We met 4 years ago and we've always had trouble with many things,it is really difficult friendship for me because I get really attached to true friends so I get hurt a lot. The thing is, from the start I was left alone on a festivals in another country,foreign cities,gigs if she meets a guy and I don't want to go/leave with them.It happened around 5,6 times that she literally abandoned me to go and f. ..with somebody she just met. I don't have a problem with what she does, she has my support for anything, I was always like if you want to go then go, you do what you want to do it is your choice.
But I was hurt time to time, because when you say that to a friend and her choice is over and over again the same,(to leave you and go with stranger) it is hurtful. After some time, I told her it is not right to do that to me, she can take a number or whatever and meet him later. Year ago she did it again and after it said she will never leave me like that and that we are older now,it's not worth to ruin our friendship for some dickheads, and it's just stupid thing to do to a friend.

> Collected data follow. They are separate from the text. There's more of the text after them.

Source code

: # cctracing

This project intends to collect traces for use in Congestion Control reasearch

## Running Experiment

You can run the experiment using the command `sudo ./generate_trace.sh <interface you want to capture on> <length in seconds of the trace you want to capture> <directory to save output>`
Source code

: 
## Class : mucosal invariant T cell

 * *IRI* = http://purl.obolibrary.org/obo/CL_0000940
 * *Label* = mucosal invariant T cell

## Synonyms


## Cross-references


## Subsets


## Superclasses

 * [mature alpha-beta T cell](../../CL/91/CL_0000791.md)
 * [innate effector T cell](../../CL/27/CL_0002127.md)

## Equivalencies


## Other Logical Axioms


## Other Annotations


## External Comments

It's been 4 months since we saw each other, I couldn't wait for her to come and just enjoy day/night with my friend. I arranged great day, and in the night we went out..
And then she did it again..
Couple of guys came to us and we said not interested, it was our time to hang around and enjoy our friendship. And then she disappeared, looked for her, she was with some guy..I was like, come back to dance and enjoy the night but nothing,,then she came to me said, let's go to his place to talk and chill,like, for real just that. I wanted to stay and not waste time on traveling to his place or to be that third person who holds candle for them,so I said no..She was like, ok I'll go. I said, ok if you want that then go just text me that you are ok..

What was I supposed to say, don't go stay here and be my fucking friend for once, instead of leaving me alone again in the club and plus with some morons to deal with ..
I stayed for another 2 hours there,dancing,had to deal with some idiot, because I had no transport home,until the morning so I was stuck there.

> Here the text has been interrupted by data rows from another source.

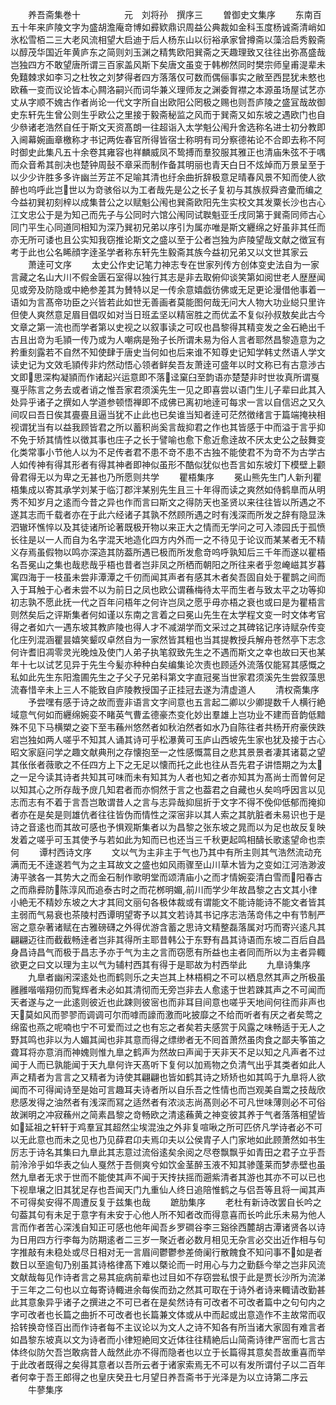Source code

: <!-- { "loadSidebar": true } -->
　　养吾斋集巻十　　　　　元　刘将孙　撰序三
　　曽御史文集序
　　东南百五十年来庐陵文字为盛胡澹庵竒博如彛欵鼎识周益公典裁如金科玉度杨诚斋清峭如氷松雪栢二三大老风流相望大启迪于后人杨东山以衍裕承家曾撙斋以藻洽启秀毅斋以醇茂华国近年黄庐东之简则刘玉渊之精隽欧阳巽斋之天趣理致又往往出弥髙盛哉岂独四方不敢望唐所谓三百家盖风斯下矣唐文虽变于韩栁然同时樊宗师皇甫湜辈未免囏棘求如李习之杜牧之刘梦得者四方落落仅可数而偶俪事实之敝至西昆犹未憗也欧蘓一变而议论皆本心闗洛嗣兴而词华兼义理师友之渊委胷襟之本源虽场屋试艺亦丈从字顺不媿古作者尚论一代文字所自出欧阳公罔极之赐也则吾庐陵之盛冝哉故御史东轩先生曾公则生乎欧公之里接于毅斋秘监之风而于巽斋又如东坡之遇欧门也自少叅诸老浩然自任于斯文天资髙朗一往超诣入太学魁公闱升舍选称名进士初分教即入阃幕婉画章檄称才书记两佐春官所得皆宿士称明有司分察德祐论不合即去称不阿时御史此集凡五十余卷其雍容也祥麟威凤不鸷搏而羣狡服其雅正也清庙朱弦不于喁而众音希其剖决也楚钟周鼔不章采而制作备其明丽也青天白日不炫焯而万景呈至于以少少许胜多多许幽兰芳芷不足喻其清也纡余曲折辞极意足晴春风景不知而使人欲醉也呜呼此岂世以为竒骇俗以为工者哉先是公之长子复初与其族叔舜咨彚而编之今益初巽初刻梓以成集昔公之以赋魁公闱也巽斋欧阳先生实校文其发粟长沙也古心江文忠公于是为知己而先子与公同时六馆公闱同试聫魁亚壬戌同第于巽斋同师古心同门平生心同道同相知为深乃巽初兄弟以序引为属亦唯是斯文纒绵之好虽非其任而亦无所可诿也且公实知我窃推论斯文之盛以至于公者岂独为庐陵望哉文献之徴冝有考于此也公名睎顔字逹圣学者称东轩先生毅斋其族今益初兄弟又以文世其家云
　　萧逹可文序
　　太史公作史记笔力神志专在世家列传方创体变史法自为一家言藏之名山大川不假金匮石室得以独行其志是非去取俯仰谈笑第如阅世老人歴歴闻见或旁及防隐或中絶参差其为賛特以足一传余意嬉戯彷佛或无足更论漫借他事着一语如为言髙帝功臣之兴皆若此如世无善画者莫能图何哉无问大人物大功业縂只里许但使人爽然意足眉目倡叹如对当日班孟坚以精宻胜之而优孟不复似孙叔敖矣此古今文章之第一流也而学者第以史视之以叙事读之可叹也昌黎得其精变发之金石絶出千古且出竒为毛頴一传乃或为人嘲病是殆子长所谓未易为俗人言者耶然昌黎造意为之矜重刻露若不自然不知使肆于唐史当何如也后来谁不知尊史记知学韩丈然语人学文读史记为文效毛頴传非灼然动悟心领者鲜矣吾友萧逹可盛年以时文称已有古意渉古文即思深构凝頴而作诸起兴运意即不落迳窠臼至韵语亦楚楚非时世妆真所谓戛戛乎陈言之务去或者诮之惟吾家君须溪先生一见之即喜尝以语门生儿子辈曰此其入处异乎诸子之撰如人学道参顿悟禅即不成佛已离初地逹可每求一言以自信迟之又久间叹曰吾日俟其亹亹且逼当犹不止此也已矣谁当知者逹可茫然徴绪言于篇端掩袂相视谓犹当有以益我顾皆君之所以蓄积尚奚言哉抑君之作也其皆感于中而溢于言乎抑不免于矫其情性以徴其事也庄子之长于譬喻也愈下愈近愈逹故不厌太史公之鼔舞变化类常事小节他人以为不足传者君不患不竒不患不古独不能使君不为竒不为古学古人如传神有得其形者有得其神者即神似虽形不酷似犹似也吾言如东坡灯下模壁上颧骨君得无以为卑之无甚也乃所愿则共学
　　瞿梧集序
　　冕山熊先生门人新刋瞿梧集成以寄其承学刘某于临汀郡泮某别先生且三十年得而读之爽然如侍鹤臯而从明秀不知岁月之逺而今昔之异也作而言曰斯文之得防天也圣贤以来往往皆以所遇之不遂其志而千载者亦在于此六经诸子其孰不然顾所遇之时有浅深而所发之辞有隐显洙泗辙环憔悴以及其徒诸所论著既极开物以来正大之情而无学问之可入漆园氏于孤愤长往是以一人而自为名字混天地造化四方内外而一之不待见于论议而某某者无不精义存焉虽假物以鸣亦深造其防葢所遇已极而所发愈竒呜呼孰知后三千年而遂以瞿梧名吾冕山之集也哉悲哉乎梧也昔者岂非凤之所栖而朝阳之所往来者乎忽崦嵫其岁暮寓四海于一枝虽未尝非潭潭之千仞而闻其声者有感其木者矣吾固自处于瞿鹊之间而入于耳触于心者未尝不以为前日之凤也欧公谓蘓梅待太平而生者与致太平之功等抑初志孰不愿此抚一代之百年问梧年之何许岂凤之愿乎毋亦梧之衰也或曰是为瞿梧言则然矣后之评斯集者何如谨以东南之言着之曰冕山先生在太学程文变一时文体考官得之者如六一遇东坡其教庐陵也得人才不减湖学而文采过之其碑铭记序诗赋杂传变化庄列混涵瞿昙嬉笑颦叹卓然自为一家然皆其粗也当其提教授兵解舟苍然亭下志念何许耆旧凋零灵光晚烛及使门人弟子执笔叙致先生之不遇而斯文之幸也故曰天也某年十七以试艺见异于先生今髪亦种种白矣编集论次责也顾适外流落仅能冩其感慨之私如此先生东阳澹圃先生之子父子兄弟科第文字直冠冕当世家君须溪先生尝叙藻思流春惜辛未上三人不能致自庐陵教授国子正挂冠去遂为清虚道人
　　清权斋集序
　　予尝嘿有感于诗之故而壹非语言文字间意也五言起二卿以少卿提数千人横行絶域意气何如而纒绵婉娈不睹英气曹孟德豪杰变化妙出羣雄上岂功业不建而音韵低黯殊不见下马横槊之姿下至韦蘓州悠然者如秋泊然者如水乃自陈往者共杨开府豪侠跌宕岂独如两人嗟乎不知其人诵其诗可乎松瀑黄可玉庐山西坡先生家也犹及接于古心昭文家庭问学之趣文献典刑之存懐抱至一之性感慨蒿目之悲其景景者凄其诸葛之望其伥伥者薇歌之不任四方上下之无足以懐而托之此也往从吾先君子讲悟期之为太之一足今读其诗者共知其可味而未有知其为人者也知之者亦知其为髙尚士而曽何足以知其心之所存哉予庻几知君者而亦恫然于言之也葢君之自藏也乆矣呜呼因言以见志而志有不着于言吾岂敢谓昔人之言与志异哉抑屈折于文字不得不俛仰低郁而掩抑者亦在是矣是则雄伉者往往皆伪而情性之深宻非以其人索之其肮脏者未易识也于是诗之音逺也而其故可感也予惧观斯集者以为昌黎之张东坡之晁而以为足也故反复映发着之嗟乎可玉其使予与若如此为知而已也还当三千秋更起鸣相醻长歌逺望命也柰何
　　谭村西诗文序
　　文以气为主非主于气也乃其中有所主则其气浩然流动充满而无不逹遂若气为之主耳故文之盛也如风雨骤至山川草木皆为之变如江河浩渺波涛平骇各一其势大之而金石制作歌明堂而颂清庙小之而才情婉娈清白雪而阳春古之而鼎彛防陈淳风而追泰古时之而花桞明媚前川而学少年故昌黎之古文其小律小絶无不精妙东坡之大才其囘文丽句各极体裁或有谓能文不能诗能诗不能文者皆其主弱而气易衰也茶陵村西谭明望寄予以其文若诗其书记序志浩荡竒伟之中有节制严宻之意杂著诸赋在古雅磅礴之外得优游含蓄之思诗文精整磊落属对巧而寄兴逺凡其翩翩迈往而截截畅逹者岂非其得所主耶昔韩公于东野有昌其诗语而东坡二百后自昌身昌诗昌气而极于昌志予亦于气为主之言而窃愿有所益也主者同而所以为主者异輙欲更之曰文以理为主以气为辅村西其有得于是耶故为村西举此
　　九臯诗集序
　　九臯者幽闲深逺处也而鹤则乐之夫岂其上林梧桐之不可以栖息然其声之所极虽雝雝喈喈翔仞而覧辉者未必如其清彻而无旁岂非去人愈逺于世若踈其声之不可闻而天者遂与之一此逺则彼近也此踈则彼宻也而非耳目间意也嗟乎天地间何往而非声也天莫如风而翏翏而调调可尔而嘑而譹而激而叱披靡之不给而听者有厌之者矣莺之绵蛮也燕之呢喃也宁不可爱而过之也有忘之者矣若夫感赏于风露之味畅适于无人之野其鸣也非以为人媚其闻也非其意而得之缥缈者无不囘首萧然虽肉食之鄙夫筝笛之聋耳将亦意消而神媿则惟九臯之鹤声为然故曰声闻于天非天不足以知之凡声者不过闻于人而已孰能闻于天九臯何许天髙听下复何以加焉物之负清气出乎其类者如此人声之精者为言言之又精者为诗使其翩翩也皆如鹤其诗之矫矫也如其鸣于九臯将人欲闻而不可得闻诗至是始可言趣耳夫诗者所以自乐吾之性情也而岂观美自鬻之技哉欣悲感发得之油然者有浅深而冩之适然者有浓淡志尚髙则必不可凡世味薄则必不可俗故渊明之冲寂蘓州之简素昌黎之竒畅欧之清逺蘓黄之神变彼其养于气者落落相望皆如延祖之轩轩于鸡羣冝其超然尘埃混浊之外非复喧啾之所可匹侪凡学诗者必不可以无此意也而未之见也乃见薛君卬夫焉卬夫以公侯胄子人门家地如此顾萧然如书生厉志于诗名其集曰九臯此其志意过流俗逺矣余阅之尽卷飘飘乎如青田之君子立乎吾前泠泠乎如华表之仙人戛然于吾侧爽兮如饮金茎醉玉液不知其骖蓬莱而梦赤壁也虽然九臯者无求于世而不能使其声不闻于天抟扶摇而遡紫清者其游也其亦不可以已也下视臯壌之旧其犹足存也吾闻天门九重仙人终日追陪惟鹤之与侣吾等且将一闻其声不可得矣安得不周遭反复于兹集也哉
　　蹠肋集序
　　老杜有新诗改罢自长吟之句葢其句有未足于意字有未安于心他人所不知者改而得意喜而长吟此乐未易为他人言而作者苦心深浅自知正可感也他年闻吾乡罗磵谷李三谿徐西麓胡古潭诸贤各以诗为日用四方行李每为防期逺者二三岁一聚近者必数月相见无杂言必交出近作相与句字推敲有未稳处或尽日相对无一言眉间鬱鬱参差倚阑行散餽食不知问事不如是者数日以至逾旬乃别虽其诗格律髙下难以槩论而一时用心与力之勤繇今举之岂非风流文献哉每见作诗者言之易其疵病前辈也过目如不存窃尝私恨于此是贾长沙所为流涕于三年之二句也以立每寄诗輙进余每俟而劲之然其可取在于诗外者诗来輙请改勤甚此其意象异乎诸子之撰进之不可已者在是矣然诗有可改者不可改者篇中之句句内之字可改者也长篇之曲折不可改者也长篇兼文体或从中而起或出意造作不主故常而収拾转换竒怪百出而作诗者每不主议论以为文人之诗不知各有所当诸大家固有难言者如昌黎东坡真以文为诗者而小律短絶囘文近体往往精絶后山简斋诗律严宻而七言古体终似防欠吾岂敢病昔人哉然此亦不得而隐者也以立于长篇得其意矣吾故重喜而举于此改者既得之矣得其意者以吾所云者于诸家索焉无不可以有发所谓付子以二百年者何幸于吾王郎得之也皇庆癸丑七月望日养吾斋书于光泽是为以立诗第二序云
　　牛蓼集序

Got message from her later, how she fucked up, she is sorry,will make it up for me bla bla. ..thought I was mad.. I said nothing, just asked if she is alright and where she is, but inside, I was hurt again and I realized she stopped being my best friend around year and half ago and now she just proved it again. I couldn't start a fight,that night or over texts, because I don't have any more strength to argue with her after all this years and due my own problems I am dealing with..

it's just, I don't even know..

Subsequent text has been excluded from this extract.